ヨロズさん!いい反論ですけど自分で買収防衛策って言っちゃダメ!

本日の日経15面にあった記事です。村上ファンドグループの㈱レノが投資先のヨロズに対して買収防衛策廃止の株主提案をしたそうです。防衛策廃止をレノが株主提案 ヨロズに

しかし、記事によるとヨロズは「株主提案は適法性について疑義があるため、株主総会では取り上げない」としているそうです。ヨロズが昨日公表したプレスリリース株主からのレター受領に関するお知らせにおいても「当社としては、当該株主提案の適法性について疑義があると考えておりますので、株主総会で取り上げることは予定しておりません。」としています。何がどう疑義があるのかは今のところよくわかりません。

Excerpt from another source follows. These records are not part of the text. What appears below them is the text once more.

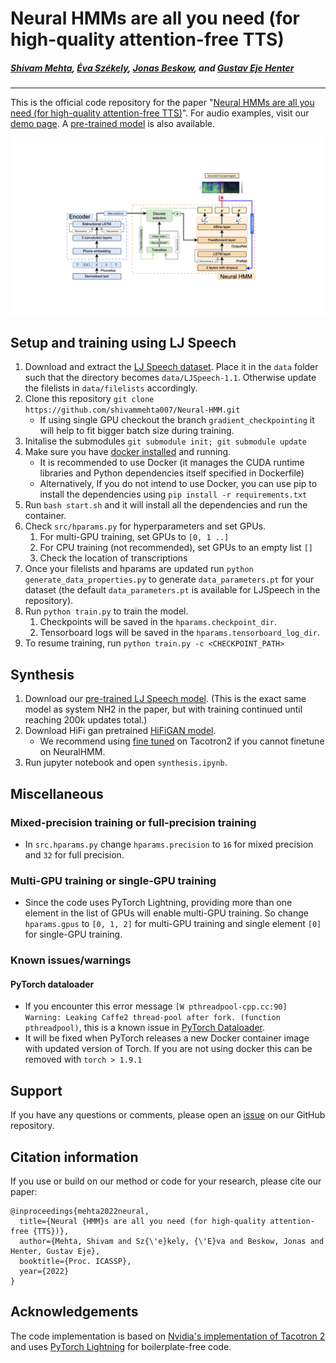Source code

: # Neural HMMs are all you need (for high-quality attention-free TTS)
##### [Shivam Mehta][shivam_profile], [Éva Székely][eva_profile], [Jonas Beskow][jonas_profile], and [Gustav Eje Henter][gustav_profile]
---

[paper_link]: https://arxiv.org/abs/2108.13320
[shivam_profile]: https://www.kth.se/profile/smehta
[eva_profile]: https://www.kth.se/profile/szekely
[jonas_profile]: https://www.kth.se/profile/beskow
[gustav_profile]: https://people.kth.se/~ghe/
[demo_page]: https://shivammehta007.github.io/Neural-HMM/
[ljspeech_link]: https://keithito.com/LJ-Speech-Dataset/
[github_link]: https://github.com/shivammehta007/Neural-HMM.git
[github_new_issue_link]: https://github.com/shivammehta007/Neural-HMM/issues/new
[docker_install_link]: https://docs.docker.com/get-docker/
[tacotron2_link]: https://github.com/NVIDIA/tacotron2
[pretrained_model_link]: https://github.com/shivammehta007/Neural-HMM/releases/download/Neural-HMM/Neural-HMM.ckpt
[hifigan_all]: https://drive.google.com/drive/folders/1-eEYTB5Av9jNql0WGBlRoi-WH2J7bp5Y
[hifigan_t2]: https://drive.google.com/drive/folders/1dqpUYEYF_hH7T0rII9_VQbps45FvNBqf
[pytorch_lightning_link]: https://github.com/PyTorchLightning/pytorch-lightning
[pytorch_dataloader_issue_link]: https://github.com/pytorch/pytorch/issues/57273


This is the official code repository for the paper "[Neural HMMs are all you need (for high-quality attention-free TTS)][paper_link]". For audio examples, visit our [demo page][demo_page]. A [pre-trained model][pretrained_model_link] is also available.

![Synthesising from Neural-HMM](docs/images/model_video.gif)

## Setup and training using LJ Speech
1. Download and extract the [LJ Speech dataset][ljspeech_link]. Place it in the `data` folder such that the directory becomes `data/LJSpeech-1.1`. Otherwise update the filelists in `data/filelists` accordingly.
2. Clone this repository ```git clone https://github.com/shivammehta007/Neural-HMM.git``` 
   * If using single GPU checkout the branch ```gradient_checkpointing``` it will help to fit bigger batch size during training.
3. Initalise the submodules ```git submodule init; git submodule update```
4. Make sure you have [docker installed][docker_install_link] and running.
    * It is recommended to use Docker (it manages the CUDA runtime libraries and Python dependencies itself specified in Dockerfile)
    * Alternatively, If you do not intend to use Docker, you can use pip to install the dependencies using ```pip install -r requirements.txt``` 
5. Run ``bash start.sh`` and it will install all the dependencies and run the container.
6. Check `src/hparams.py` for hyperparameters and set GPUs.
    1. For multi-GPU training, set GPUs to ```[0, 1 ..]```
    2. For CPU training (not recommended), set GPUs to an empty list ```[]```
    3. Check the location of transcriptions
7. Once your filelists and hparams are updated run `python generate_data_properties.py` to generate `data_parameters.pt` for your dataset (the default `data_parameters.pt` is available for LJSpeech in the repository).
8. Run ```python train.py``` to train the model.
    1. Checkpoints will be saved in the `hparams.checkpoint_dir`.
    2. Tensorboard logs will be saved in the `hparams.tensorboard_log_dir`.
9. To resume training, run ```python train.py -c <CHECKPOINT_PATH>```

## Synthesis
1. Download our [pre-trained LJ Speech model][pretrained_model_link]. 
(This is the exact same model as system NH2 in the paper, but with training continued until reaching 200k updates total.)
2. Download HiFi gan pretrained [HiFiGAN model][hifigan_all].
    - We recommend using [fine tuned][hifigan_t2] on Tacotron2 if you cannot finetune on NeuralHMM. 
3. Run jupyter notebook and open ```synthesis.ipynb```.


## Miscellaneous
### Mixed-precision training or full-precision training
* In ```src.hparams.py``` change ```hparams.precision``` to ```16``` for mixed precision and ```32``` for full precision.
### Multi-GPU training or single-GPU training
* Since the code uses PyTorch Lightning, providing more than one element in the list of GPUs will enable multi-GPU training. So change ```hparams.gpus``` to ```[0, 1, 2]``` for multi-GPU training and single element ```[0]``` for single-GPU training.


### Known issues/warnings

#### PyTorch dataloader
* If you encounter this error message ```[W pthreadpool-cpp.cc:90] Warning: Leaking Caffe2 thread-pool after fork. (function pthreadpool)```, this is a known issue in [PyTorch Dataloader][pytorch_dataloader_issue_link]. 
* It will be fixed when PyTorch releases a new Docker container image with updated version of Torch. If you are not using docker this can be removed with ```torch > 1.9.1```

## Support
If you have any questions or comments, please open an [issue][github_new_issue_link] on our GitHub repository.

## Citation information
If you use or build on our method or code for your research, please cite our paper:
```
@inproceedings{mehta2022neural,
  title={Neural {HMM}s are all you need (for high-quality attention-free {TTS})},
  author={Mehta, Shivam and Sz{\'e}kely, {\'E}va and Beskow, Jonas and Henter, Gustav Eje},
  booktitle={Proc. ICASSP},
  year={2022}
}
```
## Acknowledgements
The code implementation is based on [Nvidia's implementation of Tacotron 2][tacotron2_link] and uses [PyTorch Lightning][pytorch_lightning_link] for boilerplate-free code.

ヨロズが公表したプレスリリースには興味深いことがいろいろと書いてあります。

当社の買収防衛策は、大規模買付者に対して事前に大規模買付行為に関する必要な情報の提 供及び考慮・交渉のための期間の確保を求めることによって、当該大規模買付行為に応じるべ 2 きか否かを株主の皆様が適切に判断されること、当社取締役会が当該大規模買付行為に対する 賛否の意見又は代替案を株主の皆様に対して提示すること、あるいは、株主の皆様のために大 規模買付者と交渉を行うこと等を可能とし、もって当社の企業価値又は株主の皆様共同の利益 を確保・向上することを目的とするものであり、当社の経営陣・取締役会の保身を目的とする ものではございません。

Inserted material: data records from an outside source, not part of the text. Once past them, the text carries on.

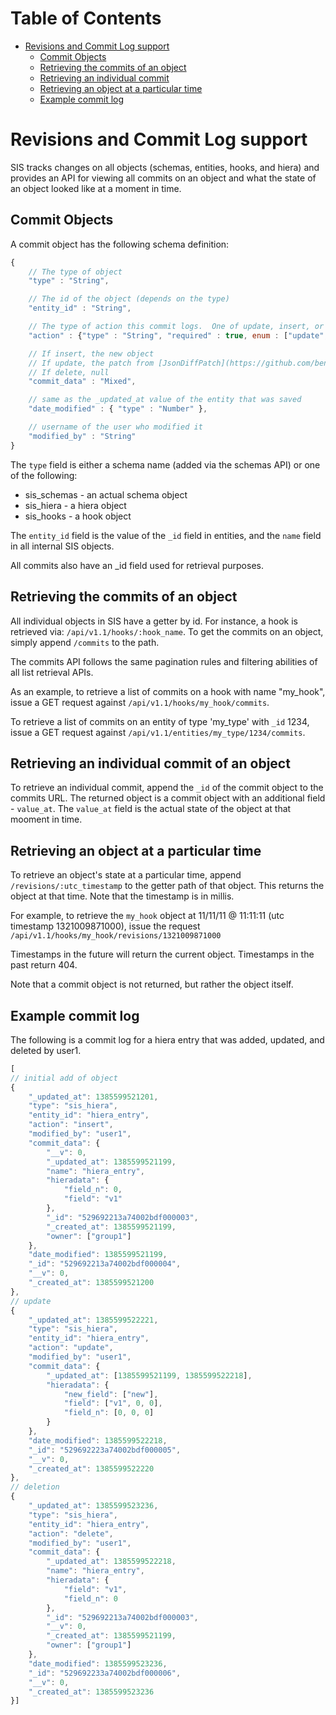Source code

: Table of Contents
=================

- [Revisions and Commit Log support](#revisions-and-commit-log-support)
    - [Commit Objects](#commit-objects)
    - [Retrieving the commits of an object](#retrieving-the-commits-of-an-object)
    - [Retrieving an individual commit](#retrieving-an-individual-commit-of-an-object)
    - [Retrieving an object at a particular time](#retrieving-an-object-at-a-particular-time)
    - [Example commit log](#example-commit-log)

# Revisions and Commit Log support

SIS tracks changes on all objects (schemas, entities, hooks, and hiera) and provides an API for viewing all commits on an object and what the state of an object looked like at a moment in time.

## Commit Objects

A commit object has the following schema definition:

```javascript
{
    // The type of object
    "type" : "String",

    // The id of the object (depends on the type)
    "entity_id" : "String",

    // The type of action this commit logs.  One of update, insert, or delete
    "action" : {"type" : "String", "required" : true, enum : ["update", "insert", "delete"]},

    // If insert, the new object
    // If update, the patch from [JsonDiffPatch](https://github.com/benjamine/JsonDiffPatch)
    // If delete, null
    "commit_data" : "Mixed",

    // same as the _updated_at value of the entity that was saved
    "date_modified" : { "type" : "Number" },

    // username of the user who modified it
    "modified_by" : "String"
}
```

The `type` field is either a schema name (added via the schemas API) or one of the following:

* sis_schemas - an actual schema object
* sis_hiera - a hiera object
* sis_hooks - a hook object

The `entity_id` field is the value of the `_id` field in entities, and the `name` field in all internal SIS objects.

All commits also have an _id field used for retrieval purposes.

## Retrieving the commits of an object

All individual objects in SIS have a getter by id.  For instance, a hook is retrieved via: `/api/v1.1/hooks/:hook_name`.  To get the commits on an object, simply append `/commits` to the path.

The commits API follows the same pagination rules and filtering abilities of all list retrieval APIs.

As an example, to retrieve a list of commits on a hook with name "my_hook", issue a GET request against `/api/v1.1/hooks/my_hook/commits`.

To retrieve a list of commits on an entity of type 'my_type' with `_id` 1234, issue a GET request against `/api/v1.1/entities/my_type/1234/commits`.

## Retrieving an individual commit of an object

To retrieve an individual commit, append the `_id` of the commit object to the commits URL.  The returned object is a commit object with an additional field - `value_at`.  The `value_at` field is the actual state of the object at that mooment in time.

## Retrieving an object at a particular time

To retrieve an object's state at a particular time, append `/revisions/:utc_timestamp` to the getter path of that object.  This returns the object at that time.  Note that the timestamp is in millis.

For example, to retrieve the `my_hook` object at 11/11/11 @ 11:11:11 (utc timestamp 1321009871000), issue the request `/api/v1.1/hooks/my_hook/revisions/1321009871000`

Timestamps in the future will return the current object.  Timestamps in the past return 404.

Note that a commit object is not returned, but rather the object itself.

## Example commit log

The following is a commit log for a hiera entry that was added, updated, and deleted by user1.

```javascript
[
// initial add of object
{
    "_updated_at": 1385599521201,
    "type": "sis_hiera",
    "entity_id": "hiera_entry",
    "action": "insert",
    "modified_by": "user1",
    "commit_data": {
        "__v": 0,
        "_updated_at": 1385599521199,
        "name": "hiera_entry",
        "hieradata": {
            "field_n": 0,
            "field": "v1"
        },
        "_id": "529692213a74002bdf000003",
        "_created_at": 1385599521199,
        "owner": ["group1"]
    },
    "date_modified": 1385599521199,
    "_id": "529692213a74002bdf000004",
    "__v": 0,
    "_created_at": 1385599521200
},
// update
{
    "_updated_at": 1385599522221,
    "type": "sis_hiera",
    "entity_id": "hiera_entry",
    "action": "update",
    "modified_by": "user1",
    "commit_data": {
        "_updated_at": [1385599521199, 1385599522218],
        "hieradata": {
            "new_field": ["new"],
            "field": ["v1", 0, 0],
            "field_n": [0, 0, 0]
        }
    },
    "date_modified": 1385599522218,
    "_id": "529692223a74002bdf000005",
    "__v": 0,
    "_created_at": 1385599522220
},
// deletion
{
    "_updated_at": 1385599523236,
    "type": "sis_hiera",
    "entity_id": "hiera_entry",
    "action": "delete",
    "modified_by": "user1",
    "commit_data": {
        "_updated_at": 1385599522218,
        "name": "hiera_entry",
        "hieradata": {
            "field": "v1",
            "field_n": 0
        },
        "_id": "529692213a74002bdf000003",
        "__v": 0,
        "_created_at": 1385599521199,
        "owner": ["group1"]
    },
    "date_modified": 1385599523236,
    "_id": "529692233a74002bdf000006",
    "__v": 0,
    "_created_at": 1385599523236
}]
```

そうなんです。日本の会社が導入している買収防衛策は情報と時間を確保することが目的であり、経営者の保身には使えない仕組みです。でも、おしい!自分で「買収防衛策」って言っちゃダメですよ。おしいなあ。これは買収防衛策のプレスリリースではないのですから、「当社株式等の大規模買付行為に関する対応方針(以下「買収防衛策」といいます。)」と書くのではなく、「当社株式等の大規模買付行為に関する対応方針(以下「本方針」といいます。)」とすればよかったと思います。

他、以下のようなことも書いてあり、ヨロズさんはけっこう攻めてますねえ~。いいですねえ~。

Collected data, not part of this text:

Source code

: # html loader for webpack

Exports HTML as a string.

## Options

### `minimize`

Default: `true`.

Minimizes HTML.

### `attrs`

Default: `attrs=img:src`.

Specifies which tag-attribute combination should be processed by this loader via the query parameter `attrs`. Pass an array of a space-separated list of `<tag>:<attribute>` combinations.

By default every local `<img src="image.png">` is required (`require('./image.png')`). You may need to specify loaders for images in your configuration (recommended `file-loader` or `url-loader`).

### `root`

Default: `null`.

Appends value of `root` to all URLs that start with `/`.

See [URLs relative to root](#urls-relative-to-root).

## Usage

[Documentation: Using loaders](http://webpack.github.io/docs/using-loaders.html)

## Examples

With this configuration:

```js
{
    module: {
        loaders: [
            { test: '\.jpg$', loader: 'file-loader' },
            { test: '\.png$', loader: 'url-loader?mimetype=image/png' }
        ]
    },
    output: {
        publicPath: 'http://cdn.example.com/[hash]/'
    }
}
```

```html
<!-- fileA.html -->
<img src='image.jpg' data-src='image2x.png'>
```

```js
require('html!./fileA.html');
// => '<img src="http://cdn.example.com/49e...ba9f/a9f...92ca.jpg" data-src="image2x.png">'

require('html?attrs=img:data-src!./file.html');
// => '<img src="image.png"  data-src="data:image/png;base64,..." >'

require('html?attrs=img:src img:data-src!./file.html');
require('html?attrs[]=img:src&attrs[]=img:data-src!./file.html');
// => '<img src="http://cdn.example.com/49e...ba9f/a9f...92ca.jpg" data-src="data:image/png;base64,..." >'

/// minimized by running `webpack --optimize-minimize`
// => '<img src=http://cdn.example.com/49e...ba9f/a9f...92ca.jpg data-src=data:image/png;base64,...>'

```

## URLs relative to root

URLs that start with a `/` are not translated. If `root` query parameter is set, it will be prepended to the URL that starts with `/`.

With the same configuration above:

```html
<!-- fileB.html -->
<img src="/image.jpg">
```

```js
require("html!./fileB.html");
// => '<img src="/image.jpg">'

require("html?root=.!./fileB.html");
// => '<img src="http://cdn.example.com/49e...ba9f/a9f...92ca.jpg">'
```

提案株主は、本書簡において、当社代表取締役会長志藤昭彦及び当社代表取締役社長志藤健との面談を申し入れたにもかかわらず、当社代表取締役ではなく、当社総務部の担当者が面談に応じたことに関して、コーポレートガバナンス・コード基本原則 5(株主との対話)の観点から問題である等と主張しております。 しかしながら、コーポレートガバナンス・コード基本原則 5(株主との対話)は、株主が指定する取締役との面談を実施すべきことを定めるものではなく、上場会社が適切と考える担当者において株主との面談を実施し、その内容を取締役に対して共有し、検討することも同原則における「対話」に当たるものと理解しております。

そりゃそうですよね。ちゃんと説明できる人が投資家対応をすればいいんじゃないですか。「社長を出せ!」いや社長じゃなくてもちゃんと説明できる人が説明しますから。

当該株式の保有時において、提案株主のアドバイザーとされる村上世彰氏は、当社代表取締役会長らとの面談において、或いは、当社役職員との架電において、当社の自動車メーカーに対するグローバルな視点での製品供給の重要性には理解を示すことなく、当社が利益の100%を株主に還元し、又は、数パーセントを超えるような大規模な自社株買いを実施しない場合には、当社株式に対する公開買付けを実施する旨を繰り返し述べ、実際にも、当社に対して、当社の買収防衛策に規定された大規模買付行為の意向表明書のドラフトを提出しておりました。

怖いですねえ~。還元しないとTOBかけるぞ!ってことですか?いや~、怖い!ちなみに「TOBをかけるぞ!」って村上さんにヨロズが言われている状況で、ヨロズが自社株買いってしていいんでしたっけ???インサイダー取引になっちゃいません???

その後、2018年以降、再度当社株式の取得を開始し、2019 年4月4日及び同月5日付けで、 野村絢氏及び野村幸弘氏と連名で当社株式についての大量保有報告書を提出するとともに、本書簡及び面談等の機会において、徹底的な企業価値及び株主価値の向上施策の実施を要求し、その一環として、上記のとおり買収防衛策の廃止その他の施策の実行を再三にわたり主張しておりますが、上記のような従前の経緯及び他社事例に照らし、提案株主が、真摯に当社の中長期的な企業価値の向上を検討しているかについては非常に疑わしいものと言わざるを得ないと考えております。

いやあ、攻めますねえ。「従前の経緯」に加えて「及び他社事例に照らし」ってとこもなかなか攻めますねえ。

私、こういう会社さん、好きです。